We're all trying to adapt to this new reality. I've never been so inundated with opportunities for online trainings. Sure, I'm supposed to do some professional development here and there, but there are so many choices right now. There are webinars on effective ways of Zooming with kids, and on counseling youth and elders and wedding couples. There are webinars on ethical decision making around finances and end-of-life issues, and how to help patients navigate a broken healthcare system all alone. I could study what ancient texts could teach us about pandemics and grief and fear, and longing for what we have lost, and having faith in difficult times. At some point it just gets too much.
A few days ago I co-led a webinar for rabbis on how to plan for Rosh Hashanah and Yom Kippur services this coming September. These are the most important Jewish holidays of the year. The sanctuary is always packed. Even Jews who are not that involved in Jewish life or observant of religious traditions will take off work, or celebrate in some way. These holidays require a tremendous amount of preparation. It's hard to imagine a synagogue even existing without devoting major energy to Rosh Hashanah and Yom Kippur.

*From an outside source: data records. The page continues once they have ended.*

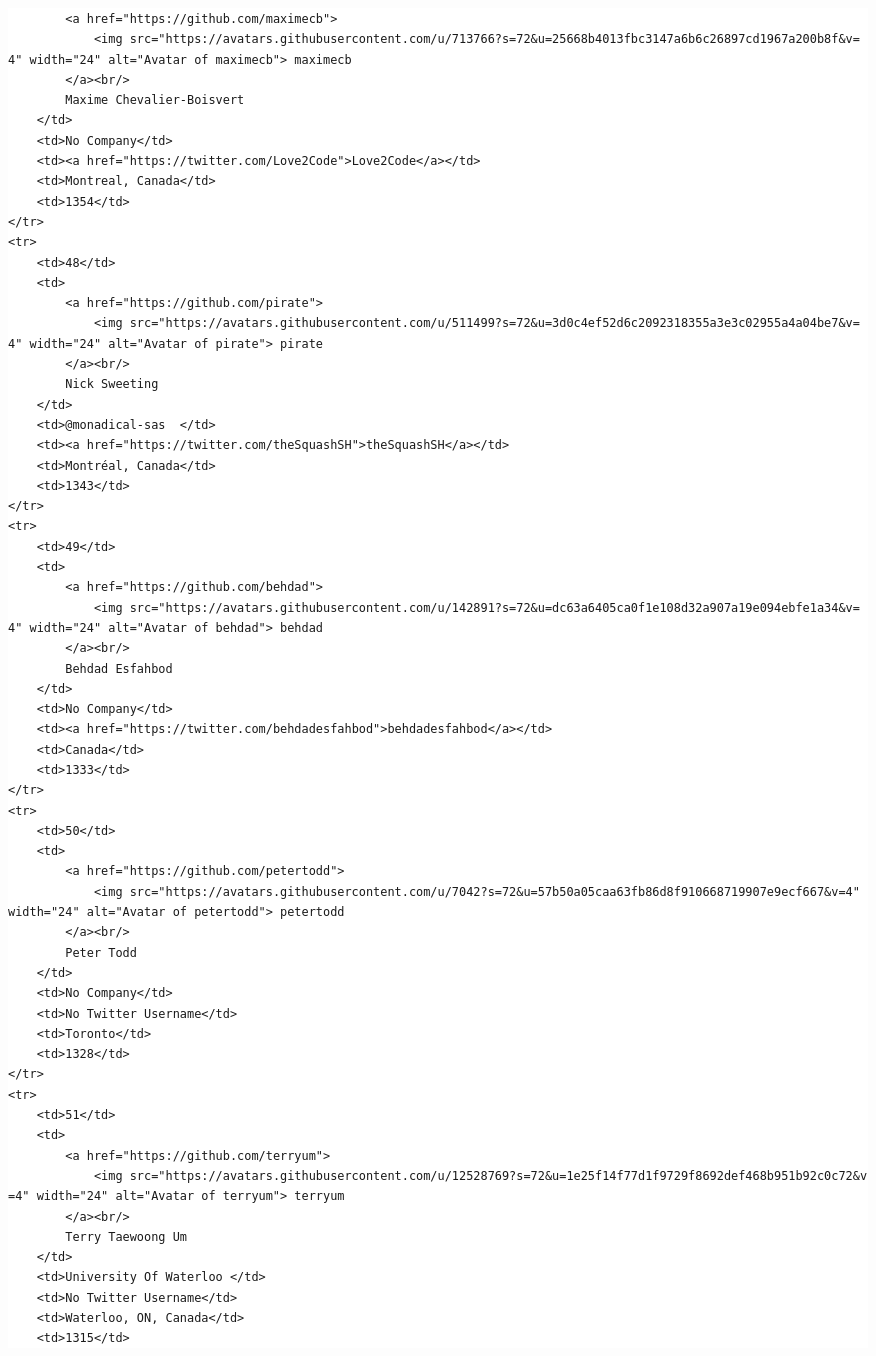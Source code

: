 			<a href="https://github.com/maximecb">
				<img src="https://avatars.githubusercontent.com/u/713766?s=72&u=25668b4013fbc3147a6b6c26897cd1967a200b8f&v=4" width="24" alt="Avatar of maximecb"> maximecb
			</a><br/>
			Maxime Chevalier-Boisvert
		</td>
		<td>No Company</td>
		<td><a href="https://twitter.com/Love2Code">Love2Code</a></td>
		<td>Montreal, Canada</td>
		<td>1354</td>
	</tr>
	<tr>
		<td>48</td>
		<td>
			<a href="https://github.com/pirate">
				<img src="https://avatars.githubusercontent.com/u/511499?s=72&u=3d0c4ef52d6c2092318355a3e3c02955a4a04be7&v=4" width="24" alt="Avatar of pirate"> pirate
			</a><br/>
			Nick Sweeting
		</td>
		<td>@monadical-sas  </td>
		<td><a href="https://twitter.com/theSquashSH">theSquashSH</a></td>
		<td>Montréal, Canada</td>
		<td>1343</td>
	</tr>
	<tr>
		<td>49</td>
		<td>
			<a href="https://github.com/behdad">
				<img src="https://avatars.githubusercontent.com/u/142891?s=72&u=dc63a6405ca0f1e108d32a907a19e094ebfe1a34&v=4" width="24" alt="Avatar of behdad"> behdad
			</a><br/>
			Behdad Esfahbod
		</td>
		<td>No Company</td>
		<td><a href="https://twitter.com/behdadesfahbod">behdadesfahbod</a></td>
		<td>Canada</td>
		<td>1333</td>
	</tr>
	<tr>
		<td>50</td>
		<td>
			<a href="https://github.com/petertodd">
				<img src="https://avatars.githubusercontent.com/u/7042?s=72&u=57b50a05caa63fb86d8f910668719907e9ecf667&v=4" width="24" alt="Avatar of petertodd"> petertodd
			</a><br/>
			Peter Todd
		</td>
		<td>No Company</td>
		<td>No Twitter Username</td>
		<td>Toronto</td>
		<td>1328</td>
	</tr>
	<tr>
		<td>51</td>
		<td>
			<a href="https://github.com/terryum">
				<img src="https://avatars.githubusercontent.com/u/12528769?s=72&u=1e25f14f77d1f9729f8692def468b951b92c0c72&v=4" width="24" alt="Avatar of terryum"> terryum
			</a><br/>
			Terry Taewoong Um
		</td>
		<td>University Of Waterloo </td>
		<td>No Twitter Username</td>
		<td>Waterloo, ON, Canada</td>
		<td>1315</td>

I thought fifteen rabbis would show up. Over fifty came. We were an anxious bunch. Can we congregate at all over these holidays, even in small groups? And if so, how do you exactly sit six feet apart? How do you keep the bathrooms clean? Do you sanitize the prayer books? How do you correct the Torah-reader's mistakes if you can't stand inches from him? There's no shofar blowing indoors? And apparently group singing can launch droplets farther than six feet, and is deemed to be not safe. So we're going to ask people to sit spaced out in the room, wearing masks, hearing all the prayers they grew up with, but remain silent? What is that?
But the alternative, to think that I would stand in an empty sanctuary, live streaming almost eighteen hours of services over these days? Or do it on Zoom, where I can see little boxes of congregants? That's almost worse! Prayer is supposed to be a communal spiritual experience; how, exactly, do you pray to a computer screen? It feels so performative. The last time I led services on Zoom, all I noticed was that I needed a haircut.
My colleagues are pretty creative, and after the shock of realizing how different Rosh Hashanah and Yom Kippur would be, we realized we had other options, and we would force ourselves to try new things. We could move outside for certain socially-distanced gatherings, and have small discussion groups virtually or in person. We could pre-record my sermons, live stream shorter services, and invite interesting speakers. We could still create space for people to share and cry and celebrate.
Living through a pandemic is challenging, and I'm still learning how to move through my own anxiety so I can hold the anxiety of others. I'm still learning to mourn the loss of in-person community. And, like everyone, I'm still learning to be flexible and to live with tremendous uncertainty.